Black, Hispanic Kids Not Wanted In Pool

The young man was crying on CNN. He couldn't understand how something like this could happen today, in 2009, in the United States of America. This was the kind of thing regulated to the history books. The kind of thing his mom and dad or grandma and grandpa would relate. Not something that would happen to him.

But it did. In suburban Philadelphia. Where a group of black and Hispanic kids attending a summer camp were taken to a swim club only to be prohibited from coming again after the first visit. The kids reported that racially offensive comments were made by some of the adults at the club.

It's not that they came uninvited. The Creative Steps Day Care had paid the Valley Swim Club in Huntingdon Valley, PA to bring the kids, ages kindergarten through 7th grade, for a once-a-week dip in the pool. After the first visit the club, without explanation, refunded Creative Steps' money.

The swim club president was quoted in the local media as saying that the kids changed the "complexion" of the pool. The complexion? I haven't heard anything so dumb come out of anyone's mouth since Mark Furman testified during the OJ trial he never used the ''n" word.

I guess the good news is that what happened here is so unusual that it's making national news. There was a time in our history that these kinds of restrictions and attitudes were pervasive so kicking some black and Hispanic kids out of a pool likely wouldn't have made it to a national network. Heck, I remember as a kid traveling through the deep South and seeing separate water fountains for "coloreds" at state run highway rest stops.
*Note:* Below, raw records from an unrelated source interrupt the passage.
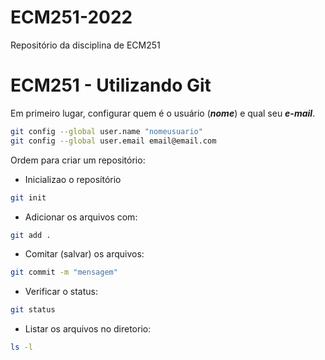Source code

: # ECM251-2022
Repositório da disciplina de ECM251

# ECM251 - Utilizando Git

Em primeiro lugar, configurar quem é o usuário (***nome***) e qual seu ***e-mail***.

```bash
git config --global user.name "nomeusuario"
git config --global user.email email@email.com
```

Ordem para criar um repositório:
- Inicializao o reposítório
```bash
git init
```

- Adicionar os arquivos com:
```bash
git add .
```

- Comitar (salvar) os arquivos:
```bash
git commit -m "mensagem"
```

- Verificar o status:
```bash
git status
```

- Listar os arquivos no diretorio:
```bash
ls -l
```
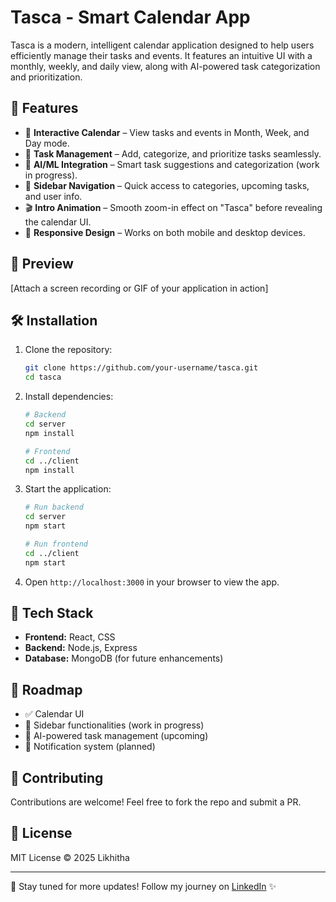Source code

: # Tasca - Smart Calendar App

Tasca is a modern, intelligent calendar application designed to help users efficiently manage their tasks and events. It features an intuitive UI with a monthly, weekly, and daily view, along with AI-powered task categorization and prioritization.

## 🚀 Features

- 📅 **Interactive Calendar** – View tasks and events in Month, Week, and Day mode.  
- 🎯 **Task Management** – Add, categorize, and prioritize tasks seamlessly.  
- 🔮 **AI/ML Integration** – Smart task suggestions and categorization (work in progress).  
- 📌 **Sidebar Navigation** – Quick access to categories, upcoming tasks, and user info.  
- 🎬 **Intro Animation** – Smooth zoom-in effect on "Tasca" before revealing the calendar UI.  
- 📲 **Responsive Design** – Works on both mobile and desktop devices.  

## 📸 Preview

[Attach a screen recording or GIF of your application in action]

## 🛠️ Installation

1. Clone the repository:
   ```bash
   git clone https://github.com/your-username/tasca.git
   cd tasca
   ```

2. Install dependencies:
   ```bash
   # Backend
   cd server
   npm install
   
   # Frontend
   cd ../client
   npm install
   ```

3. Start the application:
   ```bash
   # Run backend
   cd server
   npm start
   
   # Run frontend
   cd ../client
   npm start
   ```

4. Open `http://localhost:3000` in your browser to view the app.

## 📌 Tech Stack

- **Frontend:** React, CSS
- **Backend:** Node.js, Express
- **Database:** MongoDB (for future enhancements)

## 📖 Roadmap

- ✅ Calendar UI
- 🔄 Sidebar functionalities (work in progress)
- 🔮 AI-powered task management (upcoming)
- 🔔 Notification system (planned)

## 🤝 Contributing

Contributions are welcome! Feel free to fork the repo and submit a PR.

## 📜 License

MIT License © 2025 Likhitha

---

🚀 Stay tuned for more updates! Follow my journey on [LinkedIn](your-linkedin-profile) ✨
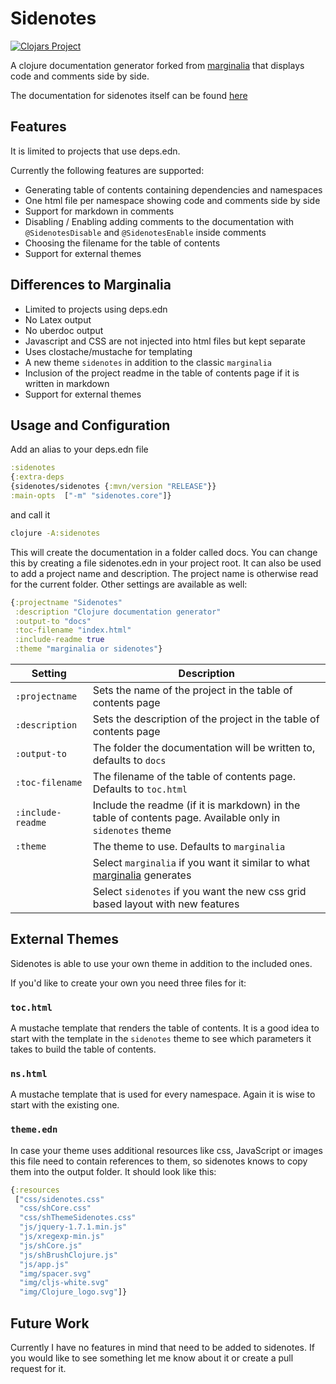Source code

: # Sidenotes

[![Clojars Project](https://img.shields.io/clojars/v/sidenotes.svg)](https://clojars.org/sidenotes)

A clojure documentation generator forked from [marginalia](https://github.com/gdeer81/marginalia/) that displays
code and comments side by side.

The documentation for sidenotes itself can be found [here](https://captain-porcelain.github.io/sidenotes/index.html)

## Features

It is limited to projects that use deps.edn.

Currently the following features are supported:
- Generating table of contents containing dependencies and namespaces
- One html file per namespace showing code and comments side by side
- Support for markdown in comments
- Disabling / Enabling adding comments to the documentation with `@SidenotesDisable` and `@SidenotesEnable` inside comments
- Choosing the filename for the table of contents
- Support for external themes

## Differences to Marginalia

- Limited to projects using deps.edn
- No Latex output
- No uberdoc output
- Javascript and CSS are not injected into html files but kept separate
- Uses clostache/mustache for templating
- A new theme `sidenotes` in addition to the classic `marginalia`
- Inclusion of the project readme in the table of contents page if it is written in markdown
- Support for external themes

## Usage and Configuration

Add an alias to your deps.edn file

```clojure
:sidenotes
{:extra-deps
{sidenotes/sidenotes {:mvn/version "RELEASE"}}
:main-opts  ["-m" "sidenotes.core"]}
```

and call it

```bash
clojure -A:sidenotes

```

This will create the documentation in a folder called docs. You can change this by creating a file sidenotes.edn
in your project root. It can also be used to add a project name and description. The project name is otherwise
read for the current folder. Other settings are available as well:

```clojure
{:projectname "Sidenotes"
 :description "Clojure documentation generator"
 :output-to "docs"
 :toc-filename "index.html"
 :include-readme true
 :theme "marginalia or sidenotes"}
```

| Setting | Description |
| ------- | ----------- |
| `:projectname` | Sets the name of the project in the table of contents page |
| `:description` | Sets the description of the project in the table of contents page |
| `:output-to` | The folder the documentation will be written to, defaults to `docs` |
| `:toc-filename` | The filename of the table of contents page. Defaults to `toc.html` |
| `:include-readme` | Include the readme (if it is markdown) in the table of contents page. Available only in `sidenotes` theme |
| `:theme` | The theme to use. Defaults to `marginalia` |
|  | Select `marginalia` if you want it similar to what [marginalia](https://github.com/gdeer81/marginalia/) generates |
|  | Select `sidenotes` if you want the new css grid based layout with new features |

## External Themes

Sidenotes is able to use your own theme in addition to the included ones.

If you'd like to create your own you need three files for it:

### `toc.html`

A mustache template that renders the table of contents. It is a good idea to start with the template in the `sidenotes` theme to
see which parameters it takes to build the table of contents.

### `ns.html`

A mustache template that is used for every namespace. Again it is wise to start with the existing one.

### `theme.edn`

In case your theme uses additional resources like css, JavaScript or images this file need to contain references to them, so
sidenotes knows to copy them into the output folder. It should look like this:

```clojure
{:resources
 ["css/sidenotes.css"
  "css/shCore.css"
  "css/shThemeSidenotes.css"
  "js/jquery-1.7.1.min.js"
  "js/xregexp-min.js"
  "js/shCore.js"
  "js/shBrushClojure.js"
  "js/app.js"
  "img/spacer.svg"
  "img/cljs-white.svg"
  "img/Clojure_logo.svg"]}
```

## Future Work

Currently I have no features in mind that need to be added to sidenotes. If you would like to see
something let me know about it or create a pull request for it.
But I can only imagine how traumatized those kids must be after hearing those comments and being prohibited from returning because of the hue of their skin. The so-called adults who made the decision and those who are supporting it now should be ashamed of themselves.

1 comment:

RockChik said...

Gary...TY for reporting on this issue as it is important to get the word out that racism is intollerable. I have family members who are both mixed ethnicity as well as black family members. It brought tears to my eyes that those poor children were treated that way and traumatized for life from this expierence. I can only hope that this being so rare will not be swept under the rug by the laws which are created to insure that racism will not be tollerated by our government and court systems when this case goes to trial.